Gaalodu is a 2022 Indian Telugu-language romantic action drama film written and directed by P Rajasekhar Reddy and produced under the Samskruthi Films banner. This film stars Sudigali Sudheer and Gehna Sippy. The film's music was scored by Bheems Ceciroleo.

== Cast ==
- Sudigali Sudheer as Rajinikanth
- Gehna Sippy as Shukla
- Saptagiri
- Shakalaka Shankar
- Prudhvi
- Satya Krishnan

==Release==
===Theatrical===
Gaalodu was released on 18 November 2022. Upon release, the film received positive reviews from critics.

===Home Media===
Digital rights of the film were acquired by aha.
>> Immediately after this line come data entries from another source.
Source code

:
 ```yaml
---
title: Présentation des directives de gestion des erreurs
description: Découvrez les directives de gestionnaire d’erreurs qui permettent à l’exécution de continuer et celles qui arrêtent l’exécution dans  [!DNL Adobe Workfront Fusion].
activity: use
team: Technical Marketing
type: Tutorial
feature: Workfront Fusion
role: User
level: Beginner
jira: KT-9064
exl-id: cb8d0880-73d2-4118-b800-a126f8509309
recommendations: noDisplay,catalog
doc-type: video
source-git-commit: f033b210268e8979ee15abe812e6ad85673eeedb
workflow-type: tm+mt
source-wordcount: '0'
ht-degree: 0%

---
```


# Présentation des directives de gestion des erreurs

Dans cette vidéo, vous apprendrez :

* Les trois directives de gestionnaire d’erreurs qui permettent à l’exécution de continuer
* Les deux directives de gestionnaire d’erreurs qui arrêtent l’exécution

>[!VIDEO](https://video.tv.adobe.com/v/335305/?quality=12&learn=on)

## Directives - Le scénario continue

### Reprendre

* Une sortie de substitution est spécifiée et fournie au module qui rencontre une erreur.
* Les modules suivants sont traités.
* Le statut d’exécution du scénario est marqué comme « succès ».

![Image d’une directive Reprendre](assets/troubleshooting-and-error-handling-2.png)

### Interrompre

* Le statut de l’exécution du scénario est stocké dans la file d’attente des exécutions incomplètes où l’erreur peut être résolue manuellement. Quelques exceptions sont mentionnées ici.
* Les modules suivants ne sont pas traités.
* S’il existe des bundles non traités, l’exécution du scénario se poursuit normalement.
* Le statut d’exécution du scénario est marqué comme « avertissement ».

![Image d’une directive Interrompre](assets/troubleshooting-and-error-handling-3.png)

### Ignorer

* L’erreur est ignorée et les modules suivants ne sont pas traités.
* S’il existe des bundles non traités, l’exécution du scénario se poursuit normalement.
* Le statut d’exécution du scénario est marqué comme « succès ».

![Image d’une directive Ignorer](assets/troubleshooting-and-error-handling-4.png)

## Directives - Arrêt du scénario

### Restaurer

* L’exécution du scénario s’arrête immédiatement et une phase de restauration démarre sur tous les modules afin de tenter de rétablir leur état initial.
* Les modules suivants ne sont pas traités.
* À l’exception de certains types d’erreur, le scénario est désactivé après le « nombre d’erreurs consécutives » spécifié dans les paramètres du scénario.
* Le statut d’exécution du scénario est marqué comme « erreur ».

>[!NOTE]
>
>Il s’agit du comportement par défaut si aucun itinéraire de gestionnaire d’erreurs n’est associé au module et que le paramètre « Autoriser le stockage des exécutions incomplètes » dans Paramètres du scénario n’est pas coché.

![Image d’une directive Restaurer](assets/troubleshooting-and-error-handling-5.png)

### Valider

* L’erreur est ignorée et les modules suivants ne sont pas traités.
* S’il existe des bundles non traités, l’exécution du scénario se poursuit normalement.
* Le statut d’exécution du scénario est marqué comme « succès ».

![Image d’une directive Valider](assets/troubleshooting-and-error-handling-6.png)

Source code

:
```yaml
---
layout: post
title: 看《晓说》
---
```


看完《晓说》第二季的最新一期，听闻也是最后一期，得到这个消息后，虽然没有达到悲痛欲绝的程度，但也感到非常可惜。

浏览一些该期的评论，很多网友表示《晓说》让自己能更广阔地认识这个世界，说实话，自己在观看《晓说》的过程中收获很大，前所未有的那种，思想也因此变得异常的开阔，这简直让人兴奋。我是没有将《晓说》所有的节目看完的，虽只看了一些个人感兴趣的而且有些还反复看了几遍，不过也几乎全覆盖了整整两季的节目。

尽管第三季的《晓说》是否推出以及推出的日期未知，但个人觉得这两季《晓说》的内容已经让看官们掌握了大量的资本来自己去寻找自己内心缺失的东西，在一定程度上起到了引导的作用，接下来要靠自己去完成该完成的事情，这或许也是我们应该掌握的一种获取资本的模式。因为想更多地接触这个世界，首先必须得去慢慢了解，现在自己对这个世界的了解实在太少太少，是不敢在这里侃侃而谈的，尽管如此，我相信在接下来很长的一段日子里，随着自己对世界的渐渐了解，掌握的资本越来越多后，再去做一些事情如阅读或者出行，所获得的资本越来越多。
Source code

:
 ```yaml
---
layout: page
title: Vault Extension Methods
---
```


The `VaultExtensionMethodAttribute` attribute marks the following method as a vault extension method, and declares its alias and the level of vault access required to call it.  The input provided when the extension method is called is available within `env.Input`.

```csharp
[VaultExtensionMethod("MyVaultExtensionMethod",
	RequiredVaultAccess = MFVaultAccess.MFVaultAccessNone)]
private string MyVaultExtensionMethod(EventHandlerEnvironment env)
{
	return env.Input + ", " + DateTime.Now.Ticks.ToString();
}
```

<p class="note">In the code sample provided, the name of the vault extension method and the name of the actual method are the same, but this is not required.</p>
It was released on 17 February 2023 for streaming.

== Reception ==
=== Critical reception ===
Gaalodu received positive reviews from critics and audience.123Telugu gave 3.25 out of 5 stars and wrote "The film has an amazing story and is decent in the emotional department. The film is a regular love story but Sudigali Sudheer stands out. He is superb and has solid screen presence.
Paul Nicodemus of The Times of India gave 4 out of 5 stars and wrote "Sudigali Sudheer and Gehna Sippy, sticks to its genre and comes across as an action-packed mass entertainer with a decent plot.

=== Box office ===
News18 Telugu reported the worldwide gross to be ₹5.97 crore at the box office in six days. Galodu has collected Rs.71.21 lakh on the first day, Rs.51.14 lakh on the second day, Rs.46.61 lakh on the third day, Rs.39 lakh on the fourth day, Rs.22 lakh on the fifth day total of Rs. 5.97 crore gross and Rs.2.420 crore net collections.